三天轉瞬即逝。
顧時衍的三十歲生日,恰逢顧氏集團上市,兩件喜事撞在一起,顧家包下了全城最豪華的酒廳,全程直播。
他們穿著高定禮服,滿麵紅光地招呼著賓客。
今天更是見證顧家被江家詛咒束縛千年的“解脫之日”。
我和媽媽帶著江家的姑娘們出場,一身素衣與周遭的喜慶格格不入。
媽媽緊緊攥著我的胳膊,聲音難掩恐慌:
“清辭,不對勁,顧家如此大肆宣揚破解之法,它會給江家帶來滅族血災,我們江家的人都會變成顧家的血包,被他們榨幹最後一滴血......”
媽媽話音剛落,我身後的江家姑娘們聽到這話,幾個膽小的瞬間紅了眼眶,忍不住抽噎起來,拉著我的衣角怯生生地問:
“清辭姐,我們該怎麼辦?我根本不喜歡顧家那些草包,我不想變成他們的血包......”
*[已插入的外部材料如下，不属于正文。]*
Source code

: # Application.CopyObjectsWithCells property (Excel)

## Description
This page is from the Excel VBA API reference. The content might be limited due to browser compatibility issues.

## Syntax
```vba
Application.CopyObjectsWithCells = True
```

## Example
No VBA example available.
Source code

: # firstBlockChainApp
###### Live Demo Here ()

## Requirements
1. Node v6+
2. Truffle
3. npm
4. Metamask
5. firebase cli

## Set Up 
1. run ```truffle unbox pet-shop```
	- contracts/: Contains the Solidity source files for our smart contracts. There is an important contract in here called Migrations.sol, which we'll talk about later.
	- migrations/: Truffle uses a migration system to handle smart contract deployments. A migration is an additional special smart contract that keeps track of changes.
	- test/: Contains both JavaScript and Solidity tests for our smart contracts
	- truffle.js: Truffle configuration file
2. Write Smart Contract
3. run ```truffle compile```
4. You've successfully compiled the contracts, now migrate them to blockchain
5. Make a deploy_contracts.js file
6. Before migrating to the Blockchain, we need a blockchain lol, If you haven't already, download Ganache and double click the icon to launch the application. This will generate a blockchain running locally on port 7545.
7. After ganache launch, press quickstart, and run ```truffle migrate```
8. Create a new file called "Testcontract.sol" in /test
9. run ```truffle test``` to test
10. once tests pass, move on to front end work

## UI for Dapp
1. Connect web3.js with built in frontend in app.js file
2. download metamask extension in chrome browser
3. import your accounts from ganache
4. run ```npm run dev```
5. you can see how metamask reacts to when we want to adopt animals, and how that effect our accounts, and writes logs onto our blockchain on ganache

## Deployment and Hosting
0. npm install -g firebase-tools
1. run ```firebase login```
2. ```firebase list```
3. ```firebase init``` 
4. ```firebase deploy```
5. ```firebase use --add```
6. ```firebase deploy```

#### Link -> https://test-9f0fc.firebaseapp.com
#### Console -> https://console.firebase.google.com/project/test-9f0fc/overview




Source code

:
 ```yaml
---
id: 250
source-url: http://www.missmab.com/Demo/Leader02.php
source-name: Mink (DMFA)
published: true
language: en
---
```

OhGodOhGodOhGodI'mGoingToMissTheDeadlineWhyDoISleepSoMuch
“其實我們早就厭倦和顧家的捆綁了,如今還要徹底被他們踩在腳下......”
“聽說詛咒有破解之法後,我妹妹......她、她昨晚被她老公活活打死了。”
我拍了拍她們的手,壓下心底翻湧的恨意與心疼,語氣平靜卻帶著不容置疑的力量:
“別怕,再等等,一切都會結束的。”
奶奶臨終前的話在耳邊回響,那個未說出口的秘密。
此刻終於有了頭緒,我不能慌,更不能亂,我要等,等一個最好的時機,讓顧家付出最慘痛的代價。
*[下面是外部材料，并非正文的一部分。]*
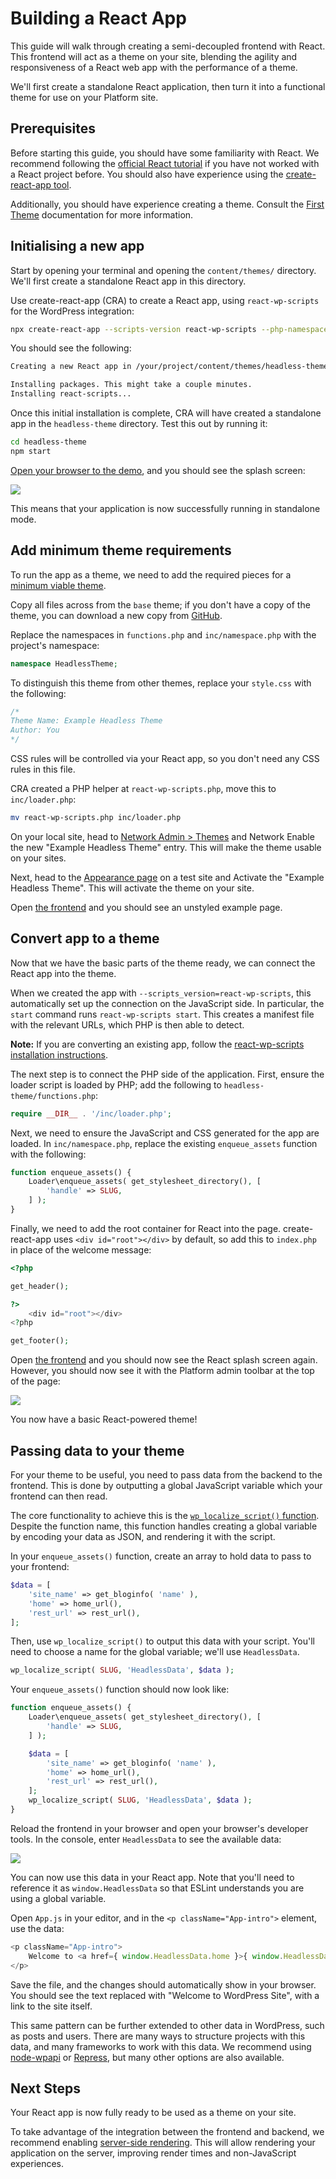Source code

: # Building a React App

This guide will walk through creating a semi-decoupled frontend with React. This frontend will act as a theme on your site, blending the agility and responsiveness of a React web app with the performance of a theme.

We'll first create a standalone React application, then turn it into a functional theme for use on your Platform site.


## Prerequisites

Before starting this guide, you should have some familiarity with React. We recommend following the [official React tutorial](https://reactjs.org/tutorial/tutorial.html) if you have not worked with a React project before. You should also have experience using the [create-react-app tool](https://github.com/facebook/create-react-app).

Additionally, you should have experience creating a theme. Consult the [First Theme](docs://getting-started/first-theme.md) documentation for more information.


## Initialising a new app

Start by opening your terminal and opening the `content/themes/` directory. We'll first create a standalone React app in this directory.

Use create-react-app (CRA) to create a React app, using `react-wp-scripts` for the WordPress integration:

```sh
npx create-react-app --scripts-version react-wp-scripts --php-namespace="HeadlessTheme\Loader" headless-theme
```

You should see the following:

```txt
Creating a new React app in /your/project/content/themes/headless-theme.

Installing packages. This might take a couple minutes.
Installing react-scripts...
```

Once this initial installation is complete, CRA will have created a standalone app in the `headless-theme` directory. Test this out by running it:

```sh
cd headless-theme
npm start
```

[Open your browser to the demo](http://localhost:3000/), and you should see the splash screen:

![](./react-splash.png)

This means that your application is now successfully running in standalone mode.


## Add minimum theme requirements

To run the app as a theme, we need to add the required pieces for a [minimum viable theme](docs://getting-started/first-theme.md#theme-structure).

Copy all files across from the `base` theme; if you don't have a copy of the theme, you can download a new copy from [GitHub](https://github.com/humanmade/platform-skeleton/tree/master/content/themes/base).

Replace the namespaces in `functions.php` and `inc/namespace.php` with the project's namespace:

```php
namespace HeadlessTheme;
```

To distinguish this theme from other themes, replace your `style.css` with the following:

```css
/*
Theme Name: Example Headless Theme
Author: You
*/
```

CSS rules will be controlled via your React app, so you don't need any CSS rules in this file.

CRA created a PHP helper at `react-wp-scripts.php`, move this to `inc/loader.php`:

```sh
mv react-wp-scripts.php inc/loader.php
```

On your local site, head to [Network Admin > Themes](/wp-admin/network/themes.php) and Network Enable the new "Example Headless Theme" entry. This will make the theme usable on your sites.

Next, head to the [Appearance page](/wp-admin/themes.php) on a test site and Activate the "Example Headless Theme". This will activate the theme on your site.

Open [the frontend](/) and you should see an unstyled example page.


## Convert app to a theme

Now that we have the basic parts of the theme ready, we can connect the React app into the theme.

When we created the app with `--scripts_version=react-wp-scripts`, this automatically set up the connection on the JavaScript side. In particular, the `start` command runs `react-wp-scripts start`. This creates a manifest file with the relevant URLs, which PHP is then able to detect.

**Note:** If you are converting an existing app, follow the [react-wp-scripts installation instructions](https://github.com/humanmade/react-wp-scripts#installation--usage).

The next step is to connect the PHP side of the application. First, ensure the loader script is loaded by PHP; add the following to `headless-theme/functions.php`:

```php
require __DIR__ . '/inc/loader.php';
```

Next, we need to ensure the JavaScript and CSS generated for the app are loaded. In `inc/namespace.php`, replace the existing `enqueue_assets` function with the following:

```php
function enqueue_assets() {
	Loader\enqueue_assets( get_stylesheet_directory(), [
		'handle' => SLUG,
	] );
}
```

Finally, we need to add the root container for React into the page. create-react-app uses `<div id="root"></div>` by default, so add this to `index.php` in place of the welcome message:

```php
<?php

get_header();

?>
	<div id="root"></div>
<?php

get_footer();
```

Open [the frontend](/) and you should now see the React splash screen again. However, you should now see it with the Platform admin toolbar at the top of the page:

![](./react-theme.png)

You now have a basic React-powered theme!


## Passing data to your theme

For your theme to be useful, you need to pass data from the backend to the frontend. This is done by outputting a global JavaScript variable which your frontend can then read.

The core functionality to achieve this is the [`wp_localize_script()` function](https://developer.wordpress.org/reference/functions/wp_localize_script/). Despite the function name, this function handles creating a global variable by encoding your data as JSON, and rendering it with the script.

In your `enqueue_assets()` function, create an array to hold data to pass to your frontend:

```php
$data = [
	'site_name' => get_bloginfo( 'name' ),
	'home' => home_url(),
	'rest_url' => rest_url(),
];
```

Then, use `wp_localize_script()` to output this data with your script. You'll need to choose a name for the global variable; we'll use `HeadlessData`.

```php
wp_localize_script( SLUG, 'HeadlessData', $data );
```

Your `enqueue_assets()` function should now look like:

```php
function enqueue_assets() {
	Loader\enqueue_assets( get_stylesheet_directory(), [
		'handle' => SLUG,
	] );

	$data = [
		'site_name' => get_bloginfo( 'name' ),
		'home' => home_url(),
		'rest_url' => rest_url(),
	];
	wp_localize_script( SLUG, 'HeadlessData', $data );
}
```

Reload the frontend in your browser and open your browser's developer tools. In the console, enter `HeadlessData` to see the available data:

![](./react-data.png)

You can now use this data in your React app. Note that you'll need to reference it as `window.HeadlessData` so that ESLint understands you are using a global variable.

Open `App.js` in your editor, and in the `<p className="App-intro">` element, use the data:

```js
<p className="App-intro">
	Welcome to <a href={ window.HeadlessData.home }>{ window.HeadlessData.site_name }</a>
</p>
```

Save the file, and the changes should automatically show in your browser. You should see the text replaced with "Welcome to WordPress Site", with a link to the site itself.

This same pattern can be further extended to other data in WordPress, such as posts and users. There are many ways to structure projects with this data, and many frameworks to work with this data. We recommend using [node-wpapi](https://github.com/WP-API/node-wpapi) or [Repress](https://github.com/humanmade/repress), but many other options are also available.


## Next Steps

Your React app is now fully ready to be used as a theme on your site.

To take advantage of the integration between the frontend and backend, we recommend enabling [server-side rendering](ssr.md). This will allow rendering your application on the server, improving render times and non-JavaScript experiences.

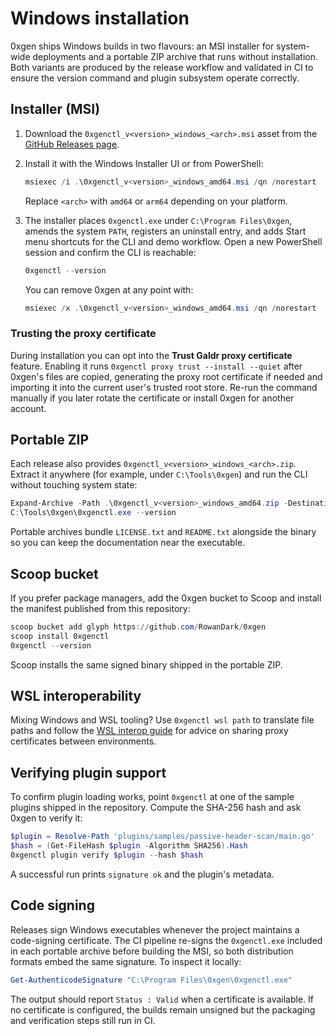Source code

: # Windows installation

0xgen ships Windows builds in two flavours: an MSI installer for system-wide
deployments and a portable ZIP archive that runs without installation. Both
variants are produced by the release workflow and validated in CI to ensure the
version command and plugin subsystem operate correctly.

## Installer (MSI)

1. Download the `0xgenctl_v<version>_windows_<arch>.msi` asset from the
   [GitHub Releases page](https://github.com/RowanDark/0xgen/releases).
2. Install it with the Windows Installer UI or from PowerShell:

   ```powershell
   msiexec /i .\0xgenctl_v<version>_windows_amd64.msi /qn /norestart
   ```

   Replace `<arch>` with `amd64` or `arm64` depending on your platform.
3. The installer places `0xgenctl.exe` under `C:\Program Files\0xgen`, amends the
   system `PATH`, registers an uninstall entry, and adds Start menu shortcuts for
   the CLI and demo workflow. Open a new PowerShell session and confirm the CLI
   is reachable:

   ```powershell
   0xgenctl --version
   ```

   You can remove 0xgen at any point with:

   ```powershell
   msiexec /x .\0xgenctl_v<version>_windows_amd64.msi /qn /norestart
   ```

### Trusting the proxy certificate

During installation you can opt into the **Trust Galdr proxy certificate**
feature. Enabling it runs `0xgenctl proxy trust --install --quiet` after 0xgen's
files are copied, generating the proxy root certificate if needed and importing
it into the current user's trusted root store. Re-run the command manually if
you later rotate the certificate or install 0xgen for another account.

## Portable ZIP

Each release also provides `0xgenctl_v<version>_windows_<arch>.zip`. Extract it
anywhere (for example, under `C:\Tools\0xgen`) and run the CLI without touching
system state:

```powershell
Expand-Archive -Path .\0xgenctl_v<version>_windows_amd64.zip -DestinationPath C:\Tools\0xgen
C:\Tools\0xgen\0xgenctl.exe --version
```

Portable archives bundle `LICENSE.txt` and `README.txt` alongside the binary so
you can keep the documentation near the executable.

## Scoop bucket

If you prefer package managers, add the 0xgen bucket to Scoop and install the
manifest published from this repository:

```powershell
scoop bucket add glyph https://github.com/RowanDark/0xgen
scoop install 0xgenctl
0xgenctl --version
```

Scoop installs the same signed binary shipped in the portable ZIP.

## WSL interoperability

Mixing Windows and WSL tooling? Use `0xgenctl wsl path` to translate file paths
and follow the [WSL interop guide](../dev/windows-wsl.md) for advice on sharing
proxy certificates between environments.

## Verifying plugin support

To confirm plugin loading works, point `0xgenctl` at one of the sample plugins
shipped in the repository. Compute the SHA-256 hash and ask 0xgen to verify it:

```powershell
$plugin = Resolve-Path 'plugins/samples/passive-header-scan/main.go'
$hash = (Get-FileHash $plugin -Algorithm SHA256).Hash
0xgenctl plugin verify $plugin --hash $hash
```

A successful run prints `signature ok` and the plugin's metadata.

## Code signing

Releases sign Windows executables whenever the project maintains a code-signing
certificate. The CI pipeline re-signs the `0xgenctl.exe` included in each
portable archive before building the MSI, so both distribution formats embed the
same signature. To inspect it locally:

```powershell
Get-AuthenticodeSignature "C:\Program Files\0xgen\0xgenctl.exe"
```

The output should report `Status : Valid` when a certificate is available. If no
certificate is configured, the builds remain unsigned but the packaging and
verification steps still run in CI.
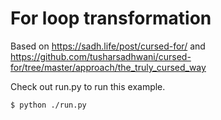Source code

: # For loop transformation

Based on https://sadh.life/post/cursed-for/ and https://github.com/tusharsadhwani/cursed-for/tree/master/approach/the_truly_cursed_way

Check out run.py to run this example.

```shell
$ python ./run.py
```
其實破解之法的風聲還是我故意透露給媒體,要的就是人盡皆知。
這時,聚光燈打在宴廳中央的高台上。
顧時衍牽著蘇晚檸的手,意氣風發地走了上去,昊昊被顧母抱在懷裏,穿著小西裝,眉眼間滿是與年齡不符的傲慢。
顧時衍拿起話筒:
“感謝各位來賓今天來見證顧氏上市,更重要的是見證我和晚檸的幸福,見證顧家徹底擺脫詛咒!”
台下掌聲雷鳴。
顧家的那些旁支子弟,一個個囂張跋扈地站起來,指著我們江家的方向,肆無忌憚地辱罵起來。
“呸,江家倚依仗那邪門玩意兒,欺壓我們顧家千年!”
“就是!現在詛咒破了,今晚就去夜場包小嫩模,好好爽一把!”
“回家就把家裏的黃臉婆揍一頓,然後給兄弟們隨便玩。以前看在詛咒的份上忍了,現在老子想怎麼樣就怎麼樣!”
汙言穢語不堪入耳,就連直播間的評論區更是一邊倒,全是嘲諷江家、恭喜顧家的言論。
沒人記得,江家千年來為了這個詛咒,付出了多少代價。
蘇晚檸靠在顧時衍懷裏,對著鏡頭笑得溫柔,炫耀著她的破解功勞。
顧時衍低頭在蘇晚檸額頭上印下一個吻,隨後抬眼,盯著我說:
“江清辭,你這個害人精!從今天起,你見到晚檸,必須向她下跪磕頭,以此贖罪,這是你欠她的。”
我迎著他的目光,故意湊近他的身邊。
一股隱隱約約、帶著惡臭的血腥味鑽進我的鼻腔。
我瞳孔驟然放大,渾身的血液仿佛在這一刻凝固。
這就是奶奶臨終前,拚盡全力也要告訴我,卻沒能說出口的最後秘密!
原來,蘇晚檸所謂的破解之法,根本就是一場騙局。
隻要輸入了江家的血,那個人就已經踏入了鬼門關。
七天,隻需七天,所有注射過江家血液的人,血管都會爆裂而死,身體裏就像被塞進了幾萬枚微小的炸彈,一旦引爆,屍骨無存。
那死狀一定會比顧時衍小叔死時慘烈千萬倍。
我壓下心底的狂喜,臉上依舊是冰冷的平靜。